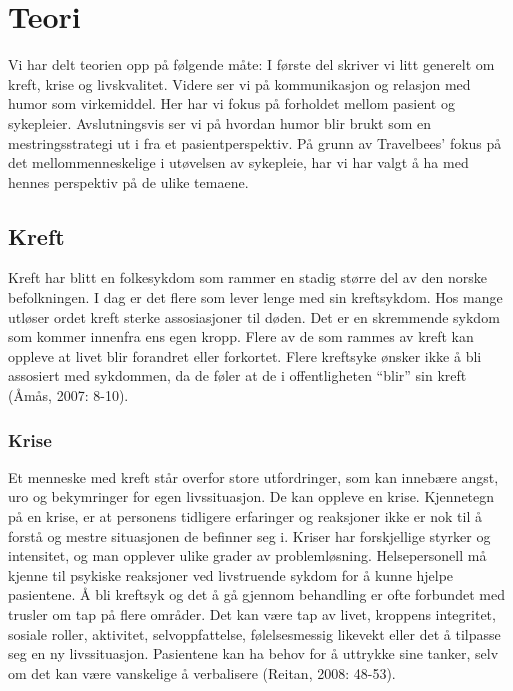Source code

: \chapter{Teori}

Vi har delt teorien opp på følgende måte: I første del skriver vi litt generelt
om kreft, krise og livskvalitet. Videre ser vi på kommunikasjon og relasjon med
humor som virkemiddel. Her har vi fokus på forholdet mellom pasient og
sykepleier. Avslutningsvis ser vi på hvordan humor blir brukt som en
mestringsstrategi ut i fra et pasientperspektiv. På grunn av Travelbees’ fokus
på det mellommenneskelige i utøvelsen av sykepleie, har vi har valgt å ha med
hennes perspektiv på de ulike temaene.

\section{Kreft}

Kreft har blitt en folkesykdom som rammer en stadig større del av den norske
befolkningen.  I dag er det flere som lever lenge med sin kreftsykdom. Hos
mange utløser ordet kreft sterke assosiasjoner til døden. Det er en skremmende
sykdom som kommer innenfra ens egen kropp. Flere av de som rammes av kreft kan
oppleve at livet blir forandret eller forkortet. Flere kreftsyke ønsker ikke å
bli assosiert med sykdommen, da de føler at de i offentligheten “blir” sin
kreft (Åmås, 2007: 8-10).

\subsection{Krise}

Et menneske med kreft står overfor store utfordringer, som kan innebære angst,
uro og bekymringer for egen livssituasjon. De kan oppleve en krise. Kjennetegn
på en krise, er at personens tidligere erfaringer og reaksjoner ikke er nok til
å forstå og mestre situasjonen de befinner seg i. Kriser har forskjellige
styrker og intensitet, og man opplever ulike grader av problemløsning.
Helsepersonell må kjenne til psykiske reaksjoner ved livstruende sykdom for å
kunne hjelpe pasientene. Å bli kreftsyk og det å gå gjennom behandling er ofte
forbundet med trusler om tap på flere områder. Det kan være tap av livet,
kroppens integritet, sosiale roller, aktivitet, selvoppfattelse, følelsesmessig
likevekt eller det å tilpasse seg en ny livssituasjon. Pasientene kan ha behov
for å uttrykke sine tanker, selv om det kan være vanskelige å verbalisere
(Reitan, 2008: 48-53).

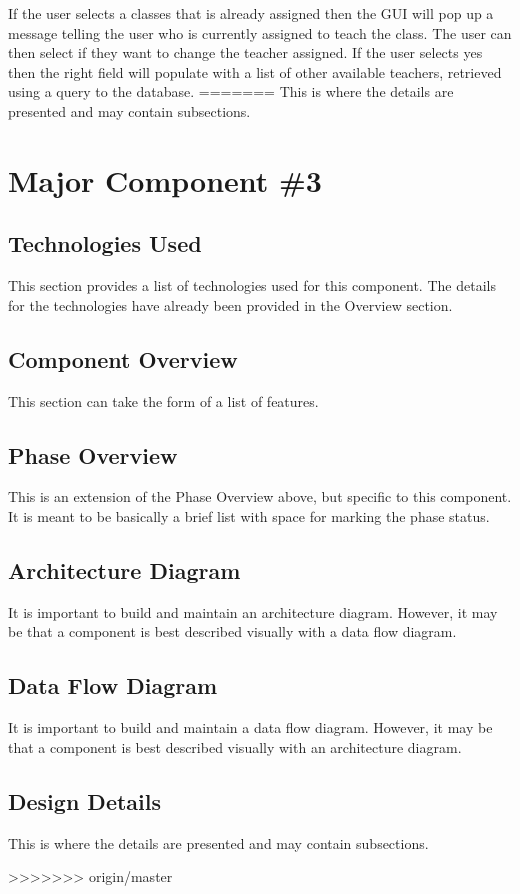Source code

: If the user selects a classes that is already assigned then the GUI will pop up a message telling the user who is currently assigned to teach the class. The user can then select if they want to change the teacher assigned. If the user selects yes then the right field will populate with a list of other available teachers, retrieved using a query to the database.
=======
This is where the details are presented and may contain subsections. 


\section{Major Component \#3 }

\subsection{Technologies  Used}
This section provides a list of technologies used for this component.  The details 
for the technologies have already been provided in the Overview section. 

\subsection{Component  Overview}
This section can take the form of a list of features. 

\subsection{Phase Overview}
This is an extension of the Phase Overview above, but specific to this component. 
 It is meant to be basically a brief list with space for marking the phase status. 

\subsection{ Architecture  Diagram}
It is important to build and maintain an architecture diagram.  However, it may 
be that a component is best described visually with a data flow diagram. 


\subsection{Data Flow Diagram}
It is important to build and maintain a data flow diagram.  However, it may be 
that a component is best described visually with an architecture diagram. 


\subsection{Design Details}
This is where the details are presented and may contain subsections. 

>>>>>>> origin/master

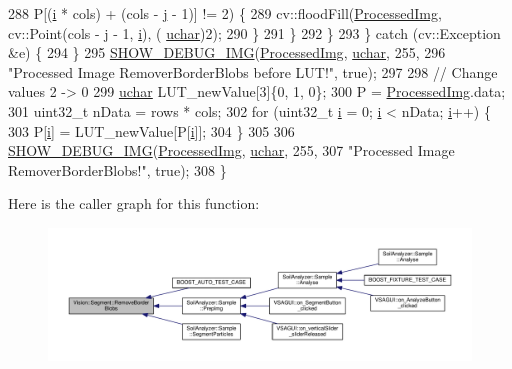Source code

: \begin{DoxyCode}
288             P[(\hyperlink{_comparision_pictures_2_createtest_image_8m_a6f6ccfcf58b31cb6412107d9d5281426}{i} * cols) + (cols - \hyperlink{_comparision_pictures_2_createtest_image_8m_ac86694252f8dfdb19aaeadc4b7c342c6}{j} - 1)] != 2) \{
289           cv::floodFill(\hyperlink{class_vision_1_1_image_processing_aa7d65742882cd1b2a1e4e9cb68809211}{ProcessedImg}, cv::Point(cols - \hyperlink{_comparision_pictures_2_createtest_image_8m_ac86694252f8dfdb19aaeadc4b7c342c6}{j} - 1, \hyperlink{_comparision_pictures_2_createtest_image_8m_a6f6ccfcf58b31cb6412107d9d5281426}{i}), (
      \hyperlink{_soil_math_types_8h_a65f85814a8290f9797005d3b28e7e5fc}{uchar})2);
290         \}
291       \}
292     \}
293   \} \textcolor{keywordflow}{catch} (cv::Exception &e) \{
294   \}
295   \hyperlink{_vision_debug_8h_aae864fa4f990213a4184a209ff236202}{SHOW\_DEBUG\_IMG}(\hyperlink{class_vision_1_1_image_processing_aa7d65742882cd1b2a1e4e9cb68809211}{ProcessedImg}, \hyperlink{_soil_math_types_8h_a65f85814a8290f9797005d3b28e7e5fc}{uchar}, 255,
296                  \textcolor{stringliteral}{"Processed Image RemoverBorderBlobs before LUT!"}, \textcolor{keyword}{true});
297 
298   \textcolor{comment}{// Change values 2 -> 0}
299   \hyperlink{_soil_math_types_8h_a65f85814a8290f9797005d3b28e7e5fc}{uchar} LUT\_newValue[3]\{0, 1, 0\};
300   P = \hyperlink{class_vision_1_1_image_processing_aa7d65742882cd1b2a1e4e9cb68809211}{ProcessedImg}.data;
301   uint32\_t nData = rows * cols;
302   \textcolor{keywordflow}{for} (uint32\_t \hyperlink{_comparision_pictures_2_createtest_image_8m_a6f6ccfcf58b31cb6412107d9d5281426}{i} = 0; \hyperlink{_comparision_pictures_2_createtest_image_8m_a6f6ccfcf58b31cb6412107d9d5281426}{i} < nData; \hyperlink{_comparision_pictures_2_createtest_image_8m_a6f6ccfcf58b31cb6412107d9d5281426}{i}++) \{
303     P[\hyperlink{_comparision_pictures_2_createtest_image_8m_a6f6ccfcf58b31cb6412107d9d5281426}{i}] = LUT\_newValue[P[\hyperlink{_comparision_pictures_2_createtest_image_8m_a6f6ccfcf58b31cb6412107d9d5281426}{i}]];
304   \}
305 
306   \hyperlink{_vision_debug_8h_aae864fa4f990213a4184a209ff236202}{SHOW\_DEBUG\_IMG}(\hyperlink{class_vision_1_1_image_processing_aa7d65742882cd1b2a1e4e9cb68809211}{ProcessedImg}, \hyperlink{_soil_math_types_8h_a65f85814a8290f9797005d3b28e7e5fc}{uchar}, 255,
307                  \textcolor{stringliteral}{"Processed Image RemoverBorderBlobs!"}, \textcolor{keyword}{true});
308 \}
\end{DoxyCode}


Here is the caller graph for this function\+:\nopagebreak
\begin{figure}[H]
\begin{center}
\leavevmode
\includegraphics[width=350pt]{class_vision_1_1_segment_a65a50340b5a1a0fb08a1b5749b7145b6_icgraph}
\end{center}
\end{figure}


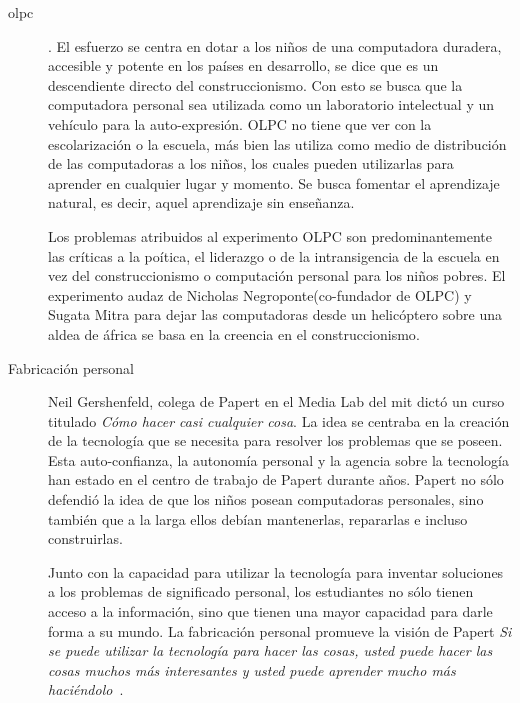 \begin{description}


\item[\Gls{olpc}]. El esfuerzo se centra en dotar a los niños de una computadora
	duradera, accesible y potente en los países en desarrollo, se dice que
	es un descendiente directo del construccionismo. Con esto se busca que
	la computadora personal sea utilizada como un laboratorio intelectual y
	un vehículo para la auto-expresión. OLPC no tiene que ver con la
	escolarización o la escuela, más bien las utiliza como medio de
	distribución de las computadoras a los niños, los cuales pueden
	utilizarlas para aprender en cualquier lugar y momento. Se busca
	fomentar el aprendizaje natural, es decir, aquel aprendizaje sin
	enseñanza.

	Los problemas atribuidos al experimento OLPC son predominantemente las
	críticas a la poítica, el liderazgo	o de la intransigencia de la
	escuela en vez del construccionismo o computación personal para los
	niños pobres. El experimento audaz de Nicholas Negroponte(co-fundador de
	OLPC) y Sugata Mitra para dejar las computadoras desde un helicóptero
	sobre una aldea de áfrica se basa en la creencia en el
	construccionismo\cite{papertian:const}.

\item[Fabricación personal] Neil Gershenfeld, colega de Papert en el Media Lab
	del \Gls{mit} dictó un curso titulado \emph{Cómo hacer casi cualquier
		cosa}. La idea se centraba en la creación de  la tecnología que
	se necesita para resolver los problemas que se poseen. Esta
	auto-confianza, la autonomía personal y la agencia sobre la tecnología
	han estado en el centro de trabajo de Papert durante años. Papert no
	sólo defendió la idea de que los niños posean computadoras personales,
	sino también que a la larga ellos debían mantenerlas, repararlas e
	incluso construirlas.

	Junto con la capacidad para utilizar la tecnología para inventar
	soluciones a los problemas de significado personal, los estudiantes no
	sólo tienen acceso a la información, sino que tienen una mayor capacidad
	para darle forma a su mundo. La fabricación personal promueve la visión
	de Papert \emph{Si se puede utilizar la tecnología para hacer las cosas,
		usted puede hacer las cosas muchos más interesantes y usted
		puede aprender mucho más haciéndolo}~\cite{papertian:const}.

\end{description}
==
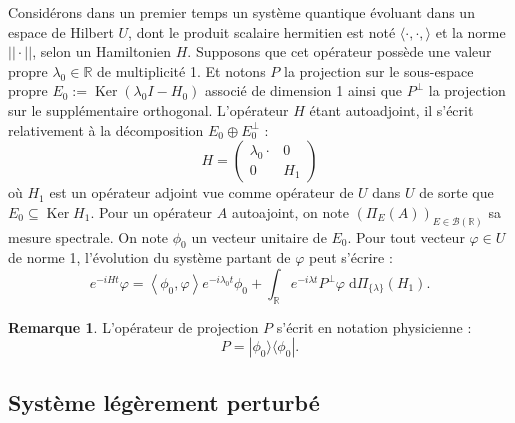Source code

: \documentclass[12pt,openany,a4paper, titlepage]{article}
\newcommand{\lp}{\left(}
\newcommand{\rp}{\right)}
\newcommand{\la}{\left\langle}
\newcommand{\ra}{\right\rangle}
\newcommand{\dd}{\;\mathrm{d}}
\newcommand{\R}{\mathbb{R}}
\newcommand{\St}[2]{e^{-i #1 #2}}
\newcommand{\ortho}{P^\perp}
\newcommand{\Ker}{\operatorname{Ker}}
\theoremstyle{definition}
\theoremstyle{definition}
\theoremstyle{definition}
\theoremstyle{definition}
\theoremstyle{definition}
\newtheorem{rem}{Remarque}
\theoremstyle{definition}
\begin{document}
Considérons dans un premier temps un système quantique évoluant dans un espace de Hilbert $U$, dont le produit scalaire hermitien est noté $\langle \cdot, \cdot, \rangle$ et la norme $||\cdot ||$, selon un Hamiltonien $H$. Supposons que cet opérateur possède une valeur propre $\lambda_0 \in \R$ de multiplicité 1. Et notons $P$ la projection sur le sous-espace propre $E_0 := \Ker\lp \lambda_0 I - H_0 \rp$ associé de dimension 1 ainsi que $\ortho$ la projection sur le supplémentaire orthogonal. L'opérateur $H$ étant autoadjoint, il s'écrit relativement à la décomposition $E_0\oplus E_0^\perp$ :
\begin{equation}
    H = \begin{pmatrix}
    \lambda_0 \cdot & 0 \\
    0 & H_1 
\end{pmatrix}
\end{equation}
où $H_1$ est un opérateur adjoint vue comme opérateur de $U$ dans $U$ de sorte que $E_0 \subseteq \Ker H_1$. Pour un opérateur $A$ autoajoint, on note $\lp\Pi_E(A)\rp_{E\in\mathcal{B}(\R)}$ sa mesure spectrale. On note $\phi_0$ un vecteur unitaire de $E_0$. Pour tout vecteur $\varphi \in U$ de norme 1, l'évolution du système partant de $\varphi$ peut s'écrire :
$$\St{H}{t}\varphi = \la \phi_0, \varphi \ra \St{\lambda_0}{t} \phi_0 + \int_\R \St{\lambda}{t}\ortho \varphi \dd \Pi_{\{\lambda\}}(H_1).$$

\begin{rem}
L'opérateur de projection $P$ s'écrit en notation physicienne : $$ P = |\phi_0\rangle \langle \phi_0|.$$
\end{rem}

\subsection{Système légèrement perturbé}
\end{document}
* * *
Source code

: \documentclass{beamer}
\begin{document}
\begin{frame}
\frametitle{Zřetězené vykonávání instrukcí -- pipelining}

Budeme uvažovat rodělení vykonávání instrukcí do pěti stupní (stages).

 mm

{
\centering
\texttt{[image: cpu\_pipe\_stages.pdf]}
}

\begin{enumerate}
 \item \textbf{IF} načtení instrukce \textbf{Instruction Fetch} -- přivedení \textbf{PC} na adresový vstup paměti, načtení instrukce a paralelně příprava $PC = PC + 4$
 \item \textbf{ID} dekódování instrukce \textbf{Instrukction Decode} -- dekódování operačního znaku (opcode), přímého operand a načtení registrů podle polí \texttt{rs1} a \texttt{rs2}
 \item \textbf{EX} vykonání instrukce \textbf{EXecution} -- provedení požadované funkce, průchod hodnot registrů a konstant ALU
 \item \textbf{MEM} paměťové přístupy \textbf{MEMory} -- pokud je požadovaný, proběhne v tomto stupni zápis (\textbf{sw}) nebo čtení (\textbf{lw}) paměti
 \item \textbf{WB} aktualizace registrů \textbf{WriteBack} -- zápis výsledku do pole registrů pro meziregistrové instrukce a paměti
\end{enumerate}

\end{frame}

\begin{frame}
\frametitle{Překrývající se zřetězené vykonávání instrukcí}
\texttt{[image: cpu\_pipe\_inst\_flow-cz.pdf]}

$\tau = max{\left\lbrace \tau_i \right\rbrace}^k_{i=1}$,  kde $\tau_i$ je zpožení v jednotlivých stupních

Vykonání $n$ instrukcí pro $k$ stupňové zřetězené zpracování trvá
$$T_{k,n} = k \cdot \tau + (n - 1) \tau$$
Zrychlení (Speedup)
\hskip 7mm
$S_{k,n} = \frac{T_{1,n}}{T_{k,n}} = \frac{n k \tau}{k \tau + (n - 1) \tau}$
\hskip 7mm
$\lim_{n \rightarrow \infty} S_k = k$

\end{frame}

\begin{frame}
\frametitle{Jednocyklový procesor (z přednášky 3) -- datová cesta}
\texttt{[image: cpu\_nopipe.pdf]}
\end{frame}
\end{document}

What is expected |
I need each line of the entries that holds the string "varphi" located and copied.

Completed task |
où $H_1$ est un opérateur adjoint vue comme opérateur de $U$ dans $U$ de sorte que $E_0 \subseteq \Ker H_1$. Pour un opérateur $A$ autoajoint, on note $\lp\Pi_E(A)\rp_{E\in\mathcal{B}(\R)}$ sa mesure spectrale. On note $\phi_0$ un vecteur unitaire de $E_0$. Pour tout vecteur $\varphi \in U$ de norme 1, l'évolution du système partant de $\varphi$ peut s'écrire :
$$\St{H}{t}\varphi = \la \phi_0, \varphi \ra \St{\lambda_0}{t} \phi_0 + \int_\R \St{\lambda}{t}\ortho \varphi \dd \Pi_{\{\lambda\}}(H_1).$$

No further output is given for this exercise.